**INPUT FOR THIS TASK:**
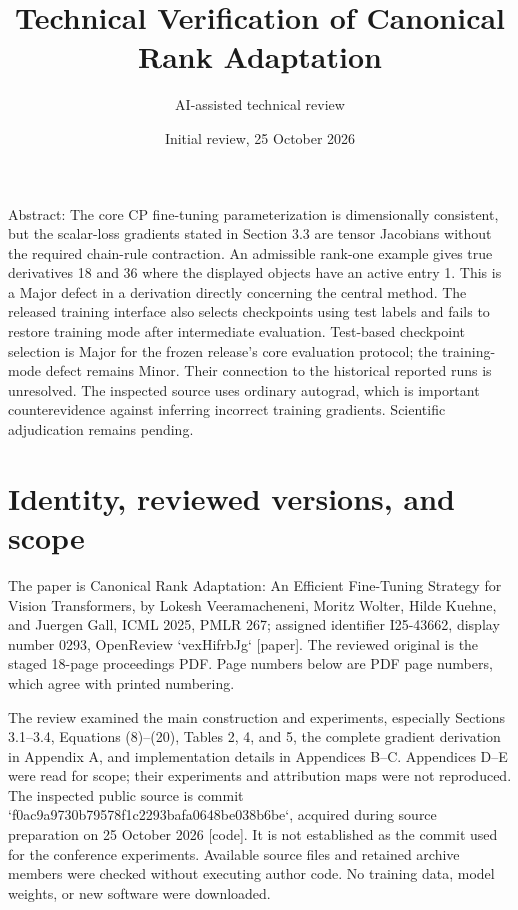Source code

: \documentclass[10pt]{article}
\title{Technical Verification of
Canonical Rank Adaptation}
\author{AI-assisted technical review}
\date{Initial review, 25 October 2026}
\begin{document}
\maketitle
Abstract: The core CP fine-tuning parameterization is dimensionally consistent, but the scalar-loss gradients stated in Section 3.3 are tensor Jacobians without the required chain-rule contraction. An admissible rank-one example gives true derivatives 18 and 36 where the displayed objects have an active entry 1. This is a Major defect in a derivation directly concerning the central method. The released training interface also selects checkpoints using test labels and fails to restore training mode after intermediate evaluation. Test-based checkpoint selection is Major for the frozen release’s core evaluation protocol; the training-mode defect remains Minor. Their connection to the historical reported runs is unresolved. The inspected source uses ordinary autograd, which is important counterevidence against inferring incorrect training gradients. Scientific adjudication remains pending.\par
\section*{Identity, reviewed versions, and scope}
The paper is Canonical Rank Adaptation: An Efficient Fine-Tuning Strategy for Vision Transformers, by Lokesh Veeramacheneni, Moritz Wolter, Hilde Kuehne, and Juergen Gall, ICML 2025, PMLR 267; assigned identifier I25-43662, display number 0293, OpenReview `vexHifrbJg` [paper]. The reviewed original is the staged 18-page proceedings PDF. Page numbers below are PDF page numbers, which agree with printed numbering.\par
The review examined the main construction and experiments, especially Sections 3.1–3.4, Equations (8)–(20), Tables 2, 4, and 5, the complete gradient derivation in Appendix A, and implementation details in Appendices B–C. Appendices D–E were read for scope; their experiments and attribution maps were not reproduced. The inspected public source is commit `f0ac9a9730b79578f1c2293bafa0648be038b6be`, acquired during source preparation on 25 October 2026 [code]. It is not established as the commit used for the conference experiments. Available source files and retained archive members were checked without executing author code. No training data, model weights, or new software were downloaded.\par
\end{document}
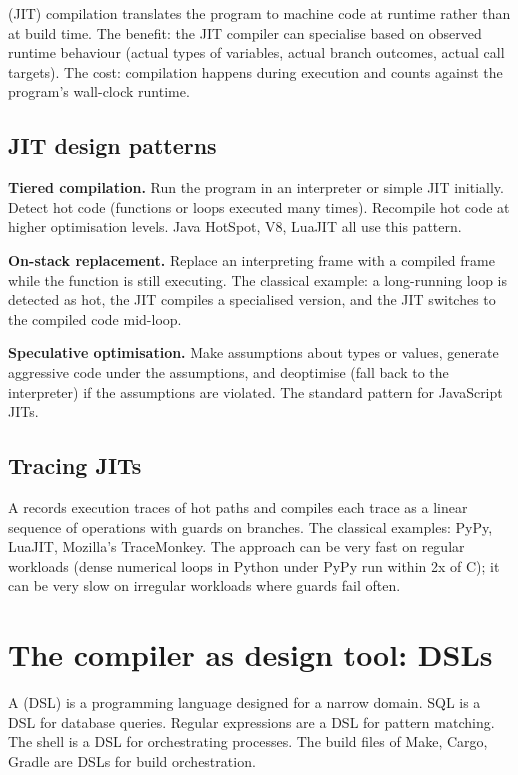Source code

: (JIT) compilation translates the program to machine code at runtime rather than at build time. The benefit: the JIT compiler can specialise based on observed runtime behaviour (actual types of variables, actual branch outcomes, actual call targets). The cost: compilation happens during execution and counts against the program's wall-clock runtime.

\subsection{JIT design patterns}

\textbf{Tiered compilation.} Run the program in an interpreter or simple JIT initially. Detect hot code (functions or loops executed many times). Recompile hot code at higher optimisation levels. Java HotSpot, V8, LuaJIT all use this pattern.

\textbf{On-stack replacement.} Replace an interpreting frame with a compiled frame while the function is still executing. The classical example: a long-running loop is detected as hot, the JIT compiles a specialised version, and the JIT switches to the compiled code mid-loop.

\textbf{Speculative optimisation.} Make assumptions about types or values, generate aggressive code under the assumptions, and deoptimise (fall back to the interpreter) if the assumptions are violated. The standard pattern for JavaScript JITs.

\subsection{Tracing JITs}

A  records execution traces of hot paths and compiles each trace as a linear sequence of operations with guards on branches. The classical examples: PyPy, LuaJIT, Mozilla's TraceMonkey. The approach can be very fast on regular workloads (dense numerical loops in Python under PyPy run within 2x of C); it can be very slow on irregular workloads where guards fail often.

\section{The compiler as design tool: DSLs}

A  (DSL) is a programming language designed for a narrow domain. SQL is a DSL for database queries. Regular expressions are a DSL for pattern matching. The shell is a DSL for orchestrating processes. The build files of Make, Cargo, Gradle are DSLs for build orchestration.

**YOUR GOAL:**
Report the number of lines, in the entries above, that contain the word "executing", without any other text.

**SOLVED EXERCISE:**
2